YAŞAMA DAİR DÜŞÜNCELERİM
Yaşamımız boyunca bize yalnızca mutluluk ve huzur veren işler mi yaparız? Aslında sevimsiz zor işlerde bizim içindir. Anne ve babalar çocukları için veya çocuklar anne ve babaları için zaman, zaman inanılmaz zorluklara ve sıkıntılara katlanmış olabilirler. Bu zor günler, bazen anılarda kalan, bazen devam eden ortak mutluluklar ve paylaşılan güzel duygular anımsanınca belleklerden silinir gider. Acılar unutulur yürek yangınları söner.
Çocukların sosyal çevre edinmesi, toplum içine girmesi kendilerine olan güvenlerinin gelişmesinde etkin olan ailedir. Geleneksel kültür ve eğitim içinde yetişmiş, dinsel ve töresel baskılar altında kişilikleri oluşmuş anne ve babaların katı kuralcı bakış açıları dolayısıyla, çocuklarına ulaşmakta zorluklarla karşılaşmaları bilgi çağının yaşandığı bu günlerde kaçınılmazdır. Bu durumun kuşak çatışmasına dönüşmeden çözümlenebilmesi gereklidir.

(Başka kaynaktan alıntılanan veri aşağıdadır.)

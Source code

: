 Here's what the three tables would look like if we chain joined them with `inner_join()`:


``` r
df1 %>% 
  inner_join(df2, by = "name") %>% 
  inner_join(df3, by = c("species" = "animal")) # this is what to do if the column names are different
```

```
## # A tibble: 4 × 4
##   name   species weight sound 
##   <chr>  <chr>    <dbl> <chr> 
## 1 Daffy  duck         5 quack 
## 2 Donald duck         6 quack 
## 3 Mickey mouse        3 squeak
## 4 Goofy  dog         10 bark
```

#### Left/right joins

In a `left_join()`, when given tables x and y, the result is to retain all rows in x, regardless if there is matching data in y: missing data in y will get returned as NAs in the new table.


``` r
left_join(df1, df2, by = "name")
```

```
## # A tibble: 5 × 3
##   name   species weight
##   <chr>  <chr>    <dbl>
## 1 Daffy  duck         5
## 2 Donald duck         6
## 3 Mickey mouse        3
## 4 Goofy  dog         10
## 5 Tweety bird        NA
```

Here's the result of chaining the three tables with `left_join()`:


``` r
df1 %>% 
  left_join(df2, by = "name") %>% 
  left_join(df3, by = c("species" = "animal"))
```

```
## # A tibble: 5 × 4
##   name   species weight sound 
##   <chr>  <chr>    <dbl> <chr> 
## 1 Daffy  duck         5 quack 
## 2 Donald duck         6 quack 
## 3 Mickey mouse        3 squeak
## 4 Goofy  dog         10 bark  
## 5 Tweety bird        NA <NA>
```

Çocukların anne ve babalarını seçme şansları yoktur. O halde anne ve babalarını oldukları gibi kabul edip, sorunu kişisel gayretleri ile aşmaya çalışmalıdırlar. Ancak hatalarını da kırıp dökmeden yaralamadan onların yüzlerine söyleyebilmelidirler.

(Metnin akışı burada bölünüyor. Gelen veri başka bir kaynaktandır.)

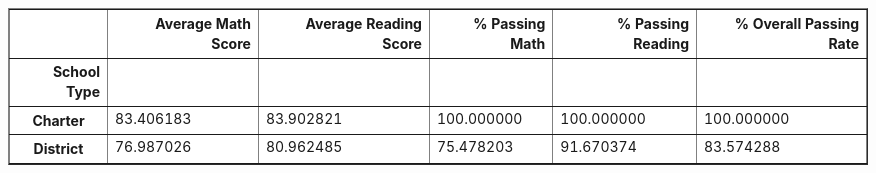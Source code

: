 


<div>
<style scoped>
    .dataframe tbody tr th:only-of-type {
        vertical-align: middle;
    }

    .dataframe tbody tr th {
        vertical-align: top;
    }

    .dataframe thead th {
        text-align: right;
    }
</style>
<table border="1" class="dataframe">
  <thead>
    <tr style="text-align: right;">
      <th></th>
      <th>Average Math Score</th>
      <th>Average Reading Score</th>
      <th>% Passing Math</th>
      <th>% Passing Reading</th>
      <th>% Overall Passing Rate</th>
    </tr>
    <tr>
      <th>School Type</th>
      <th></th>
      <th></th>
      <th></th>
      <th></th>
      <th></th>
    </tr>
  </thead>
  <tbody>
    <tr>
      <th>Charter</th>
      <td>83.406183</td>
      <td>83.902821</td>
      <td>100.000000</td>
      <td>100.000000</td>
      <td>100.000000</td>
    </tr>
    <tr>
      <th>District</th>
      <td>76.987026</td>
      <td>80.962485</td>
      <td>75.478203</td>
      <td>91.670374</td>
      <td>83.574288</td>
    </tr>
  </tbody>
</table>
</div>


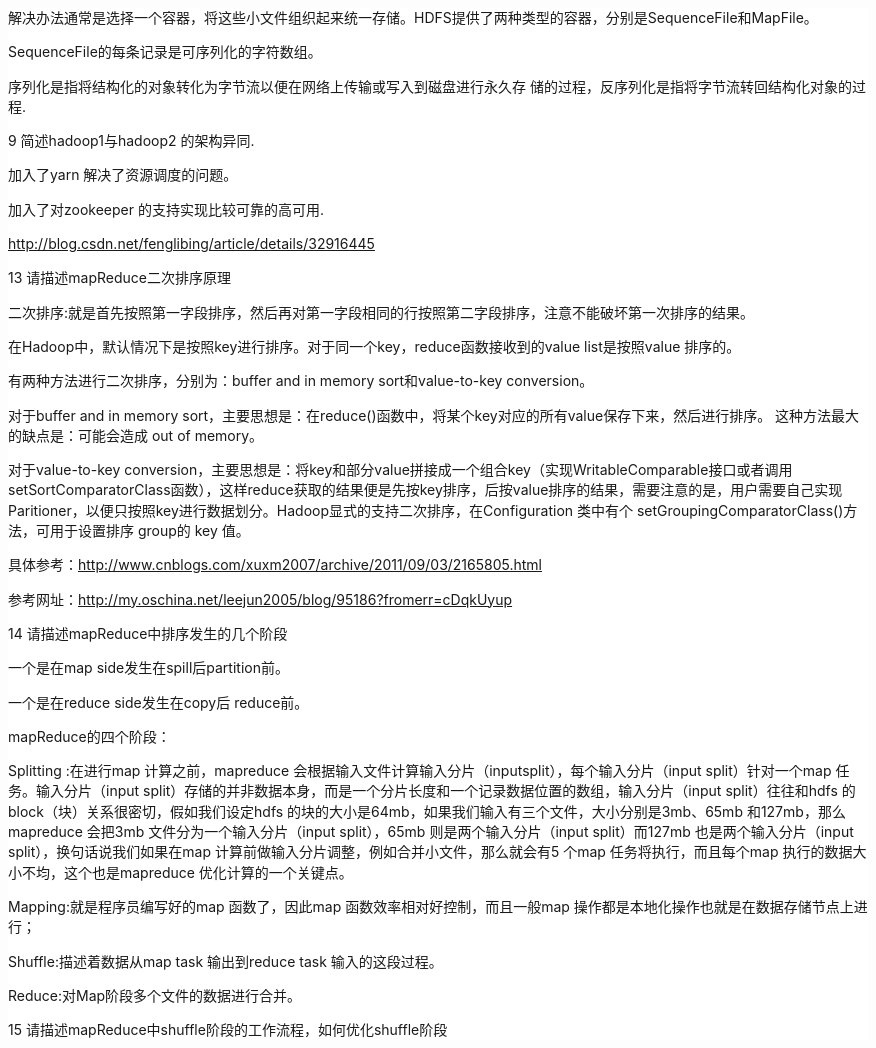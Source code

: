 解决办法通常是选择一个容器，将这些小文件组织起来统一存储。HDFS提供了两种类型的容器，分别是SequenceFile和MapFile。

SequenceFile的每条记录是可序列化的字符数组。

序列化是指将结构化的对象转化为字节流以便在网络上传输或写入到磁盘进行永久存 储的过程，反序列化是指将字节流转回结构化对象的过程.

 
9 简述hadoop1与hadoop2 的架构异同.

 

加入了yarn 解决了资源调度的问题。

加入了对zookeeper 的支持实现比较可靠的高可用.

http://blog.csdn.net/fenglibing/article/details/32916445

 

 
13 请描述mapReduce二次排序原理

 

二次排序:就是首先按照第一字段排序，然后再对第一字段相同的行按照第二字段排序，注意不能破坏第一次排序的结果。

在Hadoop中，默认情况下是按照key进行排序。对于同一个key，reduce函数接收到的value list是按照value 排序的。

有两种方法进行二次排序，分别为：buffer and in memory sort和value-to-key conversion。

对于buffer and in memory sort，主要思想是：在reduce()函数中，将某个key对应的所有value保存下来，然后进行排序。 这种方法最大的缺点是：可能会造成 out of memory。

对于value-to-key conversion，主要思想是：将key和部分value拼接成一个组合key（实现WritableComparable接口或者调用setSortComparatorClass函数），这样reduce获取的结果便是先按key排序，后按value排序的结果，需要注意的是，用户需要自己实现Paritioner，以便只按照key进行数据划分。Hadoop显式的支持二次排序，在Configuration 类中有个 setGroupingComparatorClass()方法，可用于设置排序 group的 key 值。

具体参考：http://www.cnblogs.com/xuxm2007/archive/2011/09/03/2165805.html

参考网址：http://my.oschina.net/leejun2005/blog/95186?fromerr=cDqkUyup

 
14 请描述mapReduce中排序发生的几个阶段

 

 

一个是在map side发生在spill后partition前。

一个是在reduce side发生在copy后 reduce前。

mapReduce的四个阶段：

Splitting :在进行map 计算之前，mapreduce 会根据输入文件计算输入分片（inputsplit），每个输入分片（input split）针对一个map 任务。输入分片（input split）存储的并非数据本身，而是一个分片长度和一个记录数据位置的数组，输入分片（input split）往往和hdfs 的block（块）关系很密切，假如我们设定hdfs 的块的大小是64mb，如果我们输入有三个文件，大小分别是3mb、65mb 和127mb，那么mapreduce 会把3mb 文件分为一个输入分片（input split），65mb 则是两个输入分片（input split）而127mb 也是两个输入分片（input split），换句话说我们如果在map 计算前做输入分片调整，例如合并小文件，那么就会有5 个map 任务将执行，而且每个map 执行的数据大小不均，这个也是mapreduce 优化计算的一个关键点。

Mapping:就是程序员编写好的map 函数了，因此map 函数效率相对好控制，而且一般map 操作都是本地化操作也就是在数据存储节点上进行；

Shuffle:描述着数据从map task 输出到reduce task 输入的这段过程。

Reduce:对Map阶段多个文件的数据进行合并。

 
15 请描述mapReduce中shuffle阶段的工作流程，如何优化shuffle阶段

İnsanlar, çevrelerini alışkanlıklarını değiştirebilmeli yeni düşüncelere yeni dostluklara açık olmalıdır. Hayatı boyunca birkaç dost ve arkadaş dışında çevre ile iletişim kurmadan ömür geçirenlerin mutlu olmaları zordur, hatta mümkün değildir.
Yaşamda tekdüzelikten çıkmak için kendimize özen göstermeliyiz, yediğimizi, içtiğimizi, gezdiğimiz yerleri, kılık kıyafetimizi ve bedenimizi, süreklilik arz eden tüm davranışlarımızı yenileyebilmeliyiz.

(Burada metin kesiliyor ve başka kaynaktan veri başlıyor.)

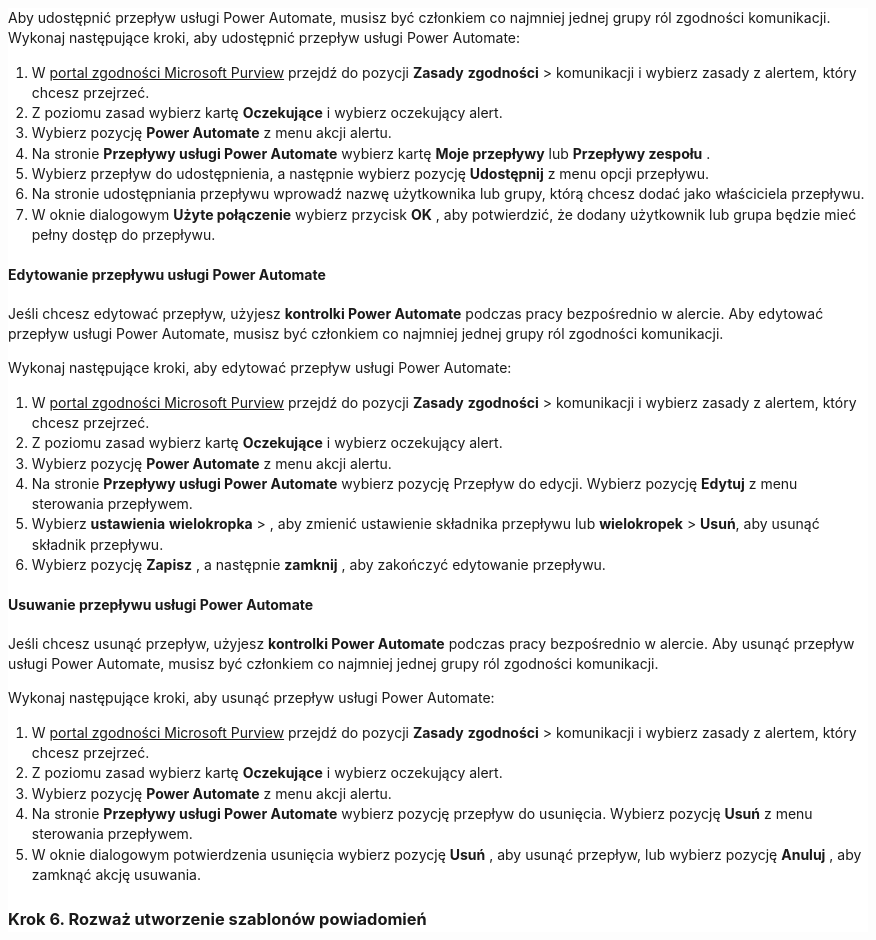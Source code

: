 Aby udostępnić przepływ usługi Power Automate, musisz być członkiem co najmniej jednej grupy ról zgodności komunikacji.
Wykonaj następujące kroki, aby udostępnić przepływ usługi Power Automate:

1. W [portal zgodności Microsoft Purview](https://compliance.microsoft.com) przejdź do pozycji **Zasady** **zgodności** >  komunikacji i wybierz zasady z alertem, który chcesz przejrzeć.
2. Z poziomu zasad wybierz kartę **Oczekujące** i wybierz oczekujący alert.
3. Wybierz pozycję **Power Automate** z menu akcji alertu.
4. Na stronie **Przepływy usługi Power Automate** wybierz kartę **Moje przepływy** lub **Przepływy zespołu** .
5. Wybierz przepływ do udostępnienia, a następnie wybierz pozycję **Udostępnij** z menu opcji przepływu.
6. Na stronie udostępniania przepływu wprowadź nazwę użytkownika lub grupy, którą chcesz dodać jako właściciela przepływu.
7. W oknie dialogowym **Użyte połączenie** wybierz przycisk **OK** , aby potwierdzić, że dodany użytkownik lub grupa będzie mieć pełny dostęp do przepływu.

#### <a name="edit-a-power-automate-flow"></a>Edytowanie przepływu usługi Power Automate

Jeśli chcesz edytować przepływ, użyjesz **kontrolki Power Automate** podczas pracy bezpośrednio w alercie. Aby edytować przepływ usługi Power Automate, musisz być członkiem co najmniej jednej grupy ról zgodności komunikacji.

Wykonaj następujące kroki, aby edytować przepływ usługi Power Automate:

1. W [portal zgodności Microsoft Purview](https://compliance.microsoft.com) przejdź do pozycji **Zasady** **zgodności** >  komunikacji i wybierz zasady z alertem, który chcesz przejrzeć.
2. Z poziomu zasad wybierz kartę **Oczekujące** i wybierz oczekujący alert.
3. Wybierz pozycję **Power Automate** z menu akcji alertu.
4. Na stronie **Przepływy usługi Power Automate** wybierz pozycję Przepływ do edycji. Wybierz pozycję **Edytuj** z menu sterowania przepływem.
5. Wybierz **ustawienia** **wielokropka** > , aby zmienić ustawienie składnika przepływu lub **wielokropek** > **Usuń**, aby usunąć składnik przepływu.
6. Wybierz pozycję **Zapisz** , a następnie **zamknij** , aby zakończyć edytowanie przepływu.

#### <a name="delete-a-power-automate-flow"></a>Usuwanie przepływu usługi Power Automate

Jeśli chcesz usunąć przepływ, użyjesz **kontrolki Power Automate** podczas pracy bezpośrednio w alercie. Aby usunąć przepływ usługi Power Automate, musisz być członkiem co najmniej jednej grupy ról zgodności komunikacji.

Wykonaj następujące kroki, aby usunąć przepływ usługi Power Automate:

1. W [portal zgodności Microsoft Purview](https://compliance.microsoft.com) przejdź do pozycji **Zasady** **zgodności** >  komunikacji i wybierz zasady z alertem, który chcesz przejrzeć.
2. Z poziomu zasad wybierz kartę **Oczekujące** i wybierz oczekujący alert.
3. Wybierz pozycję **Power Automate** z menu akcji alertu.
4. Na stronie **Przepływy usługi Power Automate** wybierz pozycję przepływ do usunięcia. Wybierz pozycję **Usuń** z menu sterowania przepływem.
5. W oknie dialogowym potwierdzenia usunięcia wybierz pozycję **Usuń** , aby usunąć przepływ, lub wybierz pozycję **Anuluj** , aby zamknąć akcję usuwania.

### <a name="step-6-consider-creating-notice-templates"></a>Krok 6. Rozważ utworzenie szablonów powiadomień
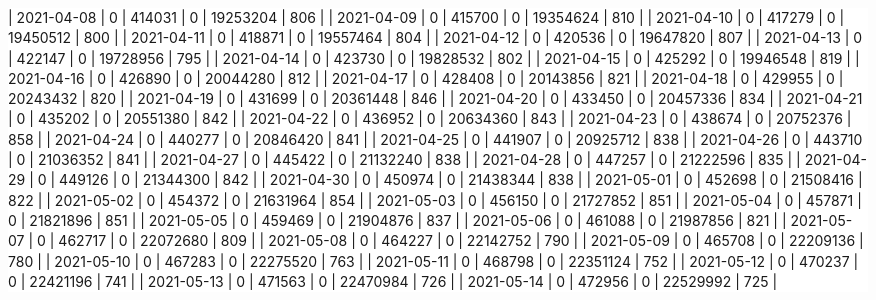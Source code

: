 | 2021-04-08 | 0 | 414031 | 0 | 19253204 | 806 |
| 2021-04-09 | 0 | 415700 | 0 | 19354624 | 810 |
| 2021-04-10 | 0 | 417279 | 0 | 19450512 | 800 |
| 2021-04-11 | 0 | 418871 | 0 | 19557464 | 804 |
| 2021-04-12 | 0 | 420536 | 0 | 19647820 | 807 |
| 2021-04-13 | 0 | 422147 | 0 | 19728956 | 795 |
| 2021-04-14 | 0 | 423730 | 0 | 19828532 | 802 |
| 2021-04-15 | 0 | 425292 | 0 | 19946548 | 819 |
| 2021-04-16 | 0 | 426890 | 0 | 20044280 | 812 |
| 2021-04-17 | 0 | 428408 | 0 | 20143856 | 821 |
| 2021-04-18 | 0 | 429955 | 0 | 20243432 | 820 |
| 2021-04-19 | 0 | 431699 | 0 | 20361448 | 846 |
| 2021-04-20 | 0 | 433450 | 0 | 20457336 | 834 |
| 2021-04-21 | 0 | 435202 | 0 | 20551380 | 842 |
| 2021-04-22 | 0 | 436952 | 0 | 20634360 | 843 |
| 2021-04-23 | 0 | 438674 | 0 | 20752376 | 858 |
| 2021-04-24 | 0 | 440277 | 0 | 20846420 | 841 |
| 2021-04-25 | 0 | 441907 | 0 | 20925712 | 838 |
| 2021-04-26 | 0 | 443710 | 0 | 21036352 | 841 |
| 2021-04-27 | 0 | 445422 | 0 | 21132240 | 838 |
| 2021-04-28 | 0 | 447257 | 0 | 21222596 | 835 |
| 2021-04-29 | 0 | 449126 | 0 | 21344300 | 842 |
| 2021-04-30 | 0 | 450974 | 0 | 21438344 | 838 |
| 2021-05-01 | 0 | 452698 | 0 | 21508416 | 822 |
| 2021-05-02 | 0 | 454372 | 0 | 21631964 | 854 |
| 2021-05-03 | 0 | 456150 | 0 | 21727852 | 851 |
| 2021-05-04 | 0 | 457871 | 0 | 21821896 | 851 |
| 2021-05-05 | 0 | 459469 | 0 | 21904876 | 837 |
| 2021-05-06 | 0 | 461088 | 0 | 21987856 | 821 |
| 2021-05-07 | 0 | 462717 | 0 | 22072680 | 809 |
| 2021-05-08 | 0 | 464227 | 0 | 22142752 | 790 |
| 2021-05-09 | 0 | 465708 | 0 | 22209136 | 780 |
| 2021-05-10 | 0 | 467283 | 0 | 22275520 | 763 |
| 2021-05-11 | 0 | 468798 | 0 | 22351124 | 752 |
| 2021-05-12 | 0 | 470237 | 0 | 22421196 | 741 |
| 2021-05-13 | 0 | 471563 | 0 | 22470984 | 726 |
| 2021-05-14 | 0 | 472956 | 0 | 22529992 | 725 |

Devamlı yaşamdan, çalışma hayatından, arkadaş çevresinden ailesel sorunlardan yakınmak yerine, toplumun canlı yanı ile temas içinde olmalıyız. Yaşadığımız ülke sorunlarına duyarlı, ailemizin birlik ve bütünlüğüne, anne baba kardeş ve gerçek dostlarımız ile olan iletişime emek ve uğraş vererek coşku ve sevincimizin artacağına, acıların sıkıntı ve stresin paylaşıldıkça azalacağına inanmalıyız.
Dünyaya olaylara çevreye en kötü koşullarda bile iyimser bakabilmek ve bardağın dolu tarafı yanında boş tarafını da fazla abartmamayı yaşam kuralı haline getirebilmeliyiz. Her olgunun iyi ve kötü yanını birlikte düşünmeli, yaşamdan olabildiğince zevk almanın yolunu keşfetmeliyiz. İnsan önce kendisiyle sonra ailesi ve çevresiyle barışık olmalıdır. Eldekilerle yetinirken, daha iyiye daha güzele ve başarıya götüren çalışmaları da şevk ve arzu ile takip etmeliyiz.
Her insan, yaşadığı ülke halkının, ortak değerlerini, sevinç ve coşkularını, üzüntü ve kederlerini, alışkanlıklarını, eğlence kültürünü folklorunu, müziğini benimsemeli. Zaman, zaman yaşama sevincini rüyalarına ve hayallerine taşımalıdır. Kendi kişisel tercihlerinin, toplumun değer yargıları ile sürekli çatışır durumda olması, mutsuzluğun temelidir. Onları yok saymamalı, ancak kişiliğini değer yargılarının tutuculuğuna, bağnazlığa dogmatikliğe esir etmemelidir. Yaşadığımız ülkede paylaşıp çoğalmak, toplumla ortak düşünce ve eylem birliği sağlamak için insanları iyi dinlemeliyiz. Her insanın anlatacak paylaşacak bir söylemi mutlaka vardır. Hep ilk hareketi başkalarından beklemek yerine ilk adımı atan olmalıyız. Edilgenlik yerine etkinliği koymalıyız. Ortak küçük şeyleri paylaşacak dostluklar kurmalıyız. Uzaktaki dostlarımızı unutulmuşluğa mahkûm etmemeliyiz. Önemsiz şeyler için zor kurulan dostlukları bozmamalıyız. İkili ilişkilerde birbirini tüketecek davranışlardan kaçınmalıyız. Kusursuz dost aramak hayaldir. Herkesi olduğu gibi kabul edip, anlamaya çalışmak, yanlışlarını düzeltmeye uğraşmak yerine doğru olanı kendi davranışlarımızla göstermeliyiz. Haksızlığa mutlaka başkaldırmalıyız. Ancak hak ararken var olanı da kaybetmemeye özen göstermeliyiz. Sevgiyle kalın. Sevgi içinde olun.
Not: Bu makale iki yıl önce ki gazetede çıktı. Hep güncel olduğu için tekrar yayınlıyorum.